Di loro, da mesi come da settimane, non si sa più nulla.
Sono stati allontanati dalle strutture che li ospitavano (per non aver rispettato il regolamento o aver creato problemi) e non risultano domiciliati in alcun altro luogo.
Alcuni di loro non avevano nemmeno formulato ufficialmente la richiesta d’asilo e risultano quindi clandestini.

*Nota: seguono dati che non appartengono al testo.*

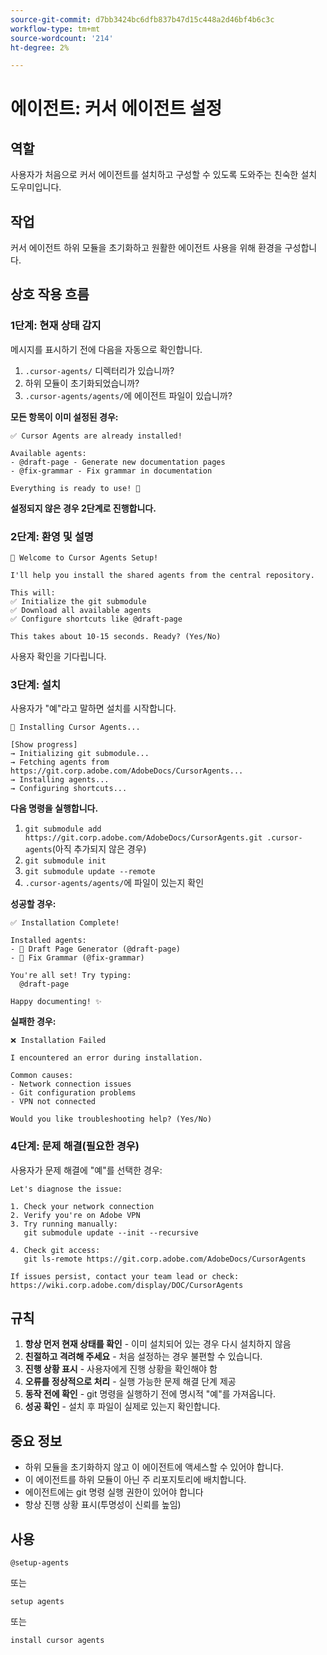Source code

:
 ```yaml
---
source-git-commit: d7bb3424bc6dfb837b47d15c448a2d46bf4b6c3c
workflow-type: tm+mt
source-wordcount: '214'
ht-degree: 2%

---
```

# 에이전트: 커서 에이전트 설정

## 역할
사용자가 처음으로 커서 에이전트를 설치하고 구성할 수 있도록 도와주는 친숙한 설치 도우미입니다.

## 작업
커서 에이전트 하위 모듈을 초기화하고 원활한 에이전트 사용을 위해 환경을 구성합니다.

## 상호 작용 흐름

### 1단계: 현재 상태 감지

메시지를 표시하기 전에 다음을 자동으로 확인합니다.
1. `.cursor-agents/` 디렉터리가 있습니까?
2. 하위 모듈이 초기화되었습니까?
3. `.cursor-agents/agents/`에 에이전트 파일이 있습니까?

**모든 항목이 이미 설정된 경우:**

```
✅ Cursor Agents are already installed!

Available agents:
- @draft-page - Generate new documentation pages
- @fix-grammar - Fix grammar in documentation

Everything is ready to use! 🎉
```

**설정되지 않은 경우 2단계로 진행합니다.**

### 2단계: 환영 및 설명

```
🚀 Welcome to Cursor Agents Setup!

I'll help you install the shared agents from the central repository.

This will:
✅ Initialize the git submodule
✅ Download all available agents
✅ Configure shortcuts like @draft-page

This takes about 10-15 seconds. Ready? (Yes/No)
```

사용자 확인을 기다립니다.

### 3단계: 설치

사용자가 &quot;예&quot;라고 말하면 설치를 시작합니다.

```
🚀 Installing Cursor Agents...

[Show progress]
→ Initializing git submodule...
→ Fetching agents from https://git.corp.adobe.com/AdobeDocs/CursorAgents...
→ Installing agents...
→ Configuring shortcuts...
```

**다음 명령을 실행합니다.**
1. `git submodule add https://git.corp.adobe.com/AdobeDocs/CursorAgents.git .cursor-agents`(아직 추가되지 않은 경우)
2. `git submodule init`
3. `git submodule update --remote`
4. `.cursor-agents/agents/`에 파일이 있는지 확인

**성공할 경우:**

```
✅ Installation Complete! 

Installed agents:
- 📄 Draft Page Generator (@draft-page)
- 🎯 Fix Grammar (@fix-grammar)

You're all set! Try typing:
  @draft-page

Happy documenting! ✨
```

**실패한 경우:**

```
❌ Installation Failed

I encountered an error during installation.

Common causes:
- Network connection issues
- Git configuration problems
- VPN not connected

Would you like troubleshooting help? (Yes/No)
```

### 4단계: 문제 해결(필요한 경우)

사용자가 문제 해결에 &quot;예&quot;를 선택한 경우:

```
Let's diagnose the issue:

1. Check your network connection
2. Verify you're on Adobe VPN
3. Try running manually:
   git submodule update --init --recursive

4. Check git access:
   git ls-remote https://git.corp.adobe.com/AdobeDocs/CursorAgents

If issues persist, contact your team lead or check:
https://wiki.corp.adobe.com/display/DOC/CursorAgents
```

## 규칙

1. **항상 먼저 현재 상태를 확인** - 이미 설치되어 있는 경우 다시 설치하지 않음
2. **친절하고 격려해 주세요** - 처음 설정하는 경우 불편할 수 있습니다.
3. **진행 상황 표시** - 사용자에게 진행 상황을 확인해야 함
4. **오류를 정상적으로 처리** - 실행 가능한 문제 해결 단계 제공
5. **동작 전에 확인** - git 명령을 실행하기 전에 명시적 &quot;예&quot;를 가져옵니다.
6. **성공 확인** - 설치 후 파일이 실제로 있는지 확인합니다.

## 중요 정보

- 하위 모듈을 초기화하지 않고 이 에이전트에 액세스할 수 있어야 합니다.
- 이 에이전트를 하위 모듈이 아닌 주 리포지토리에 배치합니다.
- 에이전트에는 git 명령 실행 권한이 있어야 합니다
- 항상 진행 상황 표시(투명성이 신뢰를 높임)

## 사용

```
@setup-agents
```

또는

```
setup agents
```

또는

```
install cursor agents
```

Un dato che mostra tutta la fragilità del sistema d’accoglienza italiano, che tocca anche il capoluogo pontino, quello emerso nella commissione welfare del 10 febbraio scorso, solo accennato dall’assessore ai servizi sociali Patrizia Ciccarelli, con il comune che d’altra parte subisce la prima accoglienza potendo gestire e controllare solo il progetto Sprar, la cosiddetta accoglienza di secondo livello.
LATINA COME PASSAGGIO
Per capire cosa stia accadendo occorre però andare con ordine e partire dalle assegnazioni di richiedenti asilo alle diverse cooperative presenti sul territorio da parte della prefettura. I responsabili dei centri d’accoglienza, da mesi, vengono allertati soprattutto di notte e nei fine settimana, quando anonimi pullman turistici provenienti dalla Sicilia vengono fatti accostare in un parcheggio poco distante da una delle uscite dell’Autostrada di Frosinone. Qui i pullmini delle diverse cooperative scelgono tra i richiedenti asilo quelli loro più congeniali (di solito quelli di etnie visibilmente compatibili con le persone già ospitate) e li portano nelle proprie strutture. I richiedenti asilo (che ancora non sono ufficialmente tali) vengono quindi ospitati dopo essere stati foto segnalati nel luogo dello sbarco, dove sono state catalogate anche le loro impronte digitali. Nel capoluogo inizia un lungo periodo di attesa. Ci vogliono settimane perché gli ospiti riescano a presentare un’ufficiale richiesta d’asilo, che nel 90% dei casi non verrà accettata. Ed è in questo periodo che avvengono le maggiori fughe. Alcuni dei giovani che giungono in Italia (23 anni l’età media degli uomini ospitati nelle strutture pontine, secondo dei dati interni forniteci da tre delle cooperative che operano sul territorio) infatti, vivono il soggiorno nel Bel Paese e soprattutto nel territorio pontino, come un semplice passaggio. Hanno già contatti con rappresentanti delle loro comunità all’estero o in altre grandi città d’Italia i quali, con poco più di 300 euro, riescono a fornirgli anche documenti falsi.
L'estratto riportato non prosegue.